What is expected →
Scan the entries below for the word "RecurringDepositAccountTransactionsApi" and copy every line in which it occurs.

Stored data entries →
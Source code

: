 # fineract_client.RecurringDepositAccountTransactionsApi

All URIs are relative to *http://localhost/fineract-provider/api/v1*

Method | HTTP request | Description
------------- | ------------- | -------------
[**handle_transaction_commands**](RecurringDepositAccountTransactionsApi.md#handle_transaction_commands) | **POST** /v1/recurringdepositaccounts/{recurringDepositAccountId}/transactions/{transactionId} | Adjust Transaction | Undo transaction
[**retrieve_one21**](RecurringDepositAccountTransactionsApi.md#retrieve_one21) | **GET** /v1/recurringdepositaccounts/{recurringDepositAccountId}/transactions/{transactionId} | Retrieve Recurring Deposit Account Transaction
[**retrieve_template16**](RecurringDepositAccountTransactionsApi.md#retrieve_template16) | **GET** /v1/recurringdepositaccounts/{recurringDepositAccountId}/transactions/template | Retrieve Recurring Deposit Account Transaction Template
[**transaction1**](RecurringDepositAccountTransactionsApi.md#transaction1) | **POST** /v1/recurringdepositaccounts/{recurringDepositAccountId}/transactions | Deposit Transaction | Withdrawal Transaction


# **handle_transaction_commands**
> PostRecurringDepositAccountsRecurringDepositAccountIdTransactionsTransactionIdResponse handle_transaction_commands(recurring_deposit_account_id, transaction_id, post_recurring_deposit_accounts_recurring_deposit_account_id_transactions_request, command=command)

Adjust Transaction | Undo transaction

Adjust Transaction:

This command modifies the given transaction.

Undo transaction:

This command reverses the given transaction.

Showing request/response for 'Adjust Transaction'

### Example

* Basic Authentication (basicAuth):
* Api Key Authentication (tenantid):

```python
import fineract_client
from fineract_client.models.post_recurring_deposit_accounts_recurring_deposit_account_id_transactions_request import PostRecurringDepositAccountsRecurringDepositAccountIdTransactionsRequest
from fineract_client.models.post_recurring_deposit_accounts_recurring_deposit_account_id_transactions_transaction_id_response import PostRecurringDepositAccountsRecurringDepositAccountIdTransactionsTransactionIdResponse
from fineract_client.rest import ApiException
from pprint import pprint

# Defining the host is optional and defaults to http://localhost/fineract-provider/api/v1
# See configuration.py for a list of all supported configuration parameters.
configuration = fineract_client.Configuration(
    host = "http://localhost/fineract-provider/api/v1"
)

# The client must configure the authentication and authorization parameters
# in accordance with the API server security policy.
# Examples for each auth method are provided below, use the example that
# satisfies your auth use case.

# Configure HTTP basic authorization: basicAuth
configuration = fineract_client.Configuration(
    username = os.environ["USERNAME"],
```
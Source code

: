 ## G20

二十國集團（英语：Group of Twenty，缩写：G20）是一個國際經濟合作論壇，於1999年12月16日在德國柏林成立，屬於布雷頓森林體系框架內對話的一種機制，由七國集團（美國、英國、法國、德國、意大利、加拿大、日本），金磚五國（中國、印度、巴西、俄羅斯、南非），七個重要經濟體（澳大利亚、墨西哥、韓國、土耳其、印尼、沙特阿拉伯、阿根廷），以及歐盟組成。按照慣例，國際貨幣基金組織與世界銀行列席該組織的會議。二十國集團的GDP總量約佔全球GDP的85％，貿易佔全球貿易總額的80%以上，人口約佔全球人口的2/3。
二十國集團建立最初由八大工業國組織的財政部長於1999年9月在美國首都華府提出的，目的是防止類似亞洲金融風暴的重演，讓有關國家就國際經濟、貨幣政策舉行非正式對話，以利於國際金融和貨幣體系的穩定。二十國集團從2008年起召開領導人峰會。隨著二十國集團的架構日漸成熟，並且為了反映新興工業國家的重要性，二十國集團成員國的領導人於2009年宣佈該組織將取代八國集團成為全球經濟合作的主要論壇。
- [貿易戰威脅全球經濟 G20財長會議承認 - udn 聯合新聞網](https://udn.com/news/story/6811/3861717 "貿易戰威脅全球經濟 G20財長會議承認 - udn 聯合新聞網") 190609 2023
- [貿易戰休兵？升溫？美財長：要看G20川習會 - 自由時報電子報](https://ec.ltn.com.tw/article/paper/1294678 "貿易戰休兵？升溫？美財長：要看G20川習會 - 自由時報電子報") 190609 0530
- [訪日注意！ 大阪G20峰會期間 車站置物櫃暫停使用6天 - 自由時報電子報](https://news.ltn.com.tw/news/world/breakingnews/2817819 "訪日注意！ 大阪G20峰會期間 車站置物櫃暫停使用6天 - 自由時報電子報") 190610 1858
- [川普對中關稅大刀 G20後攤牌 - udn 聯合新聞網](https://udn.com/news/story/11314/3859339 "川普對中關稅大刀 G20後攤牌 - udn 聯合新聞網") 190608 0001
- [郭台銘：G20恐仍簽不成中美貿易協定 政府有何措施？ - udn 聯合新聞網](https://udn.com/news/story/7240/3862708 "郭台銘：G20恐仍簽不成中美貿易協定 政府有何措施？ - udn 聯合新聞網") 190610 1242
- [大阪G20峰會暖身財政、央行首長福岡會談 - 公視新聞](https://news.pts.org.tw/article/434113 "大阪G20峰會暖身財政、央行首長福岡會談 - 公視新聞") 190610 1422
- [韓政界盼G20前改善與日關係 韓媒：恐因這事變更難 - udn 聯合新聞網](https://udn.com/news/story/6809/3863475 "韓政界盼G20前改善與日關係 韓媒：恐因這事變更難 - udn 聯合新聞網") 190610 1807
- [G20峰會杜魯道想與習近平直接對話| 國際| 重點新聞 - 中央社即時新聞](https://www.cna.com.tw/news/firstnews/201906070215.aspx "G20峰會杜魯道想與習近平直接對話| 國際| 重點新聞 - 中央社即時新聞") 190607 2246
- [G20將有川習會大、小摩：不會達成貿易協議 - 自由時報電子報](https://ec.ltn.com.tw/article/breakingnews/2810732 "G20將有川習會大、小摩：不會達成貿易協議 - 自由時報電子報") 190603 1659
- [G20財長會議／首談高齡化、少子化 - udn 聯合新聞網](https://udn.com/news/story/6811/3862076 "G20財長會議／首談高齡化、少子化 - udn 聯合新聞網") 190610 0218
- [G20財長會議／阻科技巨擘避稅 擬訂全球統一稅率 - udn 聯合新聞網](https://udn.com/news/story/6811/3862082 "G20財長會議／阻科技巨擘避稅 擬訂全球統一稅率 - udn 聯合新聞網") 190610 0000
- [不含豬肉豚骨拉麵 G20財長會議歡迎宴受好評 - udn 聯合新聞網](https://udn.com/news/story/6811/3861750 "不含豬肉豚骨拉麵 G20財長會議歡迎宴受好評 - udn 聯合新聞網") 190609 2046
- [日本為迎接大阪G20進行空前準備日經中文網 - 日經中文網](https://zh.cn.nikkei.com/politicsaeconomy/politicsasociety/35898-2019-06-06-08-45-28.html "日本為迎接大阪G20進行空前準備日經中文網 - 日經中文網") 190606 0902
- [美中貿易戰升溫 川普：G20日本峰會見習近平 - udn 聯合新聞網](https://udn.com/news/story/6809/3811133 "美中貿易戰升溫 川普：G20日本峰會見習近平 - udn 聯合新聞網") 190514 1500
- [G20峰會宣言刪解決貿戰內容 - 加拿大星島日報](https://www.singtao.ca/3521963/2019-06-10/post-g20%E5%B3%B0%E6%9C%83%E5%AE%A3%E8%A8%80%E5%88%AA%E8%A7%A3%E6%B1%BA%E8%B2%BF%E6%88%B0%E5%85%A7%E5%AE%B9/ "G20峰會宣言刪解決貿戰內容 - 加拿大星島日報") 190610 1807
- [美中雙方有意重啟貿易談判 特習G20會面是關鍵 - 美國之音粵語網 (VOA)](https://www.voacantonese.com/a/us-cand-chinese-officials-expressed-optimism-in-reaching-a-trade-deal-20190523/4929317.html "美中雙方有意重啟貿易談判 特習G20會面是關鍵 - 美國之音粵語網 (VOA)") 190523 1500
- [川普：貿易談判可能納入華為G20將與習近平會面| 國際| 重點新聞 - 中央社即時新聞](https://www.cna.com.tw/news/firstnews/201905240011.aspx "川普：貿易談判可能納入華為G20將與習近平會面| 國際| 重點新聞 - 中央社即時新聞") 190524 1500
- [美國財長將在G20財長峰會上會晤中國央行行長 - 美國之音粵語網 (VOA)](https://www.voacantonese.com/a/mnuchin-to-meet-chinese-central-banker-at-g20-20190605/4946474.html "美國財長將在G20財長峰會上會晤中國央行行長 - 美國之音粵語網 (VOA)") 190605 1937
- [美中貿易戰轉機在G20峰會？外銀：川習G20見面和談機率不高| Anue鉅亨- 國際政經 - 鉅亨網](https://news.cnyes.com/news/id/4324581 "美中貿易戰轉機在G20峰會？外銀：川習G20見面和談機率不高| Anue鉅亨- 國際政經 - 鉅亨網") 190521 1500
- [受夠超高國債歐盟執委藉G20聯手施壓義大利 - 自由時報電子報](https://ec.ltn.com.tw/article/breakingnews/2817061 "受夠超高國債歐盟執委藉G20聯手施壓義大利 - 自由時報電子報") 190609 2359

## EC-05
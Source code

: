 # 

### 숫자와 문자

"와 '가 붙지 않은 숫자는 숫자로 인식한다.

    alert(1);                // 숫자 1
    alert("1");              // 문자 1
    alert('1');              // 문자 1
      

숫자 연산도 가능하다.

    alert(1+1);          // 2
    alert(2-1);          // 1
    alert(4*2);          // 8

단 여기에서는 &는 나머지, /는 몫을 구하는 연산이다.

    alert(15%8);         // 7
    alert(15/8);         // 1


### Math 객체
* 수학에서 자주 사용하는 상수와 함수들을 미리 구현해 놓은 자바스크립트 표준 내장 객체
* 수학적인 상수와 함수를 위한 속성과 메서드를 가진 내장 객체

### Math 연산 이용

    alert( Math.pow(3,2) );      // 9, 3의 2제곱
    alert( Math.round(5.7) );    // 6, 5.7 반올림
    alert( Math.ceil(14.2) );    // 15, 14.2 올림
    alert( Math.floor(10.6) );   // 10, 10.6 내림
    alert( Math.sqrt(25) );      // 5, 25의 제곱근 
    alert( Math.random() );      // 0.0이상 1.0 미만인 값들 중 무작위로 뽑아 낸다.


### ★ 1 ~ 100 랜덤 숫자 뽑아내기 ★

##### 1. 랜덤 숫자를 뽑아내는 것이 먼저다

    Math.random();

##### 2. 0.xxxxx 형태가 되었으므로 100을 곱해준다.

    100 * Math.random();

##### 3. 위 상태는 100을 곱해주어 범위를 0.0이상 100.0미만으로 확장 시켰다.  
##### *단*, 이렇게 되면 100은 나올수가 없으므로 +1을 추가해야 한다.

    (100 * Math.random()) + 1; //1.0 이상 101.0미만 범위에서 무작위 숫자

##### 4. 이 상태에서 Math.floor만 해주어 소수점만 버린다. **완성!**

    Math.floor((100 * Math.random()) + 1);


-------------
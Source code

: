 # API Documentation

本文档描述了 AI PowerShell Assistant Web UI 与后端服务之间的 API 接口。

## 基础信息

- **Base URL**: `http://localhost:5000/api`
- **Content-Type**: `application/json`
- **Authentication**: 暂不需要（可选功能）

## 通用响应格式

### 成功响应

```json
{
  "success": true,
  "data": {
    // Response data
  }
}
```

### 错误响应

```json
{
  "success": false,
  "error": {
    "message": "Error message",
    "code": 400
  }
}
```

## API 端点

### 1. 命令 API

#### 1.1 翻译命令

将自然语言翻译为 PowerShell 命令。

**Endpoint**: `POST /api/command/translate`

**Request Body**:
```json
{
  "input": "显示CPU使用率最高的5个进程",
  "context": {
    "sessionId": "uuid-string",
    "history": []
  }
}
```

Response to the exercise →
: # fineract_client.RecurringDepositAccountTransactionsApi
[**handle_transaction_commands**](RecurringDepositAccountTransactionsApi.md#handle_transaction_commands) | **POST** /v1/recurringdepositaccounts/{recurringDepositAccountId}/transactions/{transactionId} | Adjust Transaction | Undo transaction
[**retrieve_one21**](RecurringDepositAccountTransactionsApi.md#retrieve_one21) | **GET** /v1/recurringdepositaccounts/{recurringDepositAccountId}/transactions/{transactionId} | Retrieve Recurring Deposit Account Transaction
[**retrieve_template16**](RecurringDepositAccountTransactionsApi.md#retrieve_template16) | **GET** /v1/recurringdepositaccounts/{recurringDepositAccountId}/transactions/template | Retrieve Recurring Deposit Account Transaction Template
[**transaction1**](RecurringDepositAccountTransactionsApi.md#transaction1) | **POST** /v1/recurringdepositaccounts/{recurringDepositAccountId}/transactions | Deposit Transaction | Withdrawal Transaction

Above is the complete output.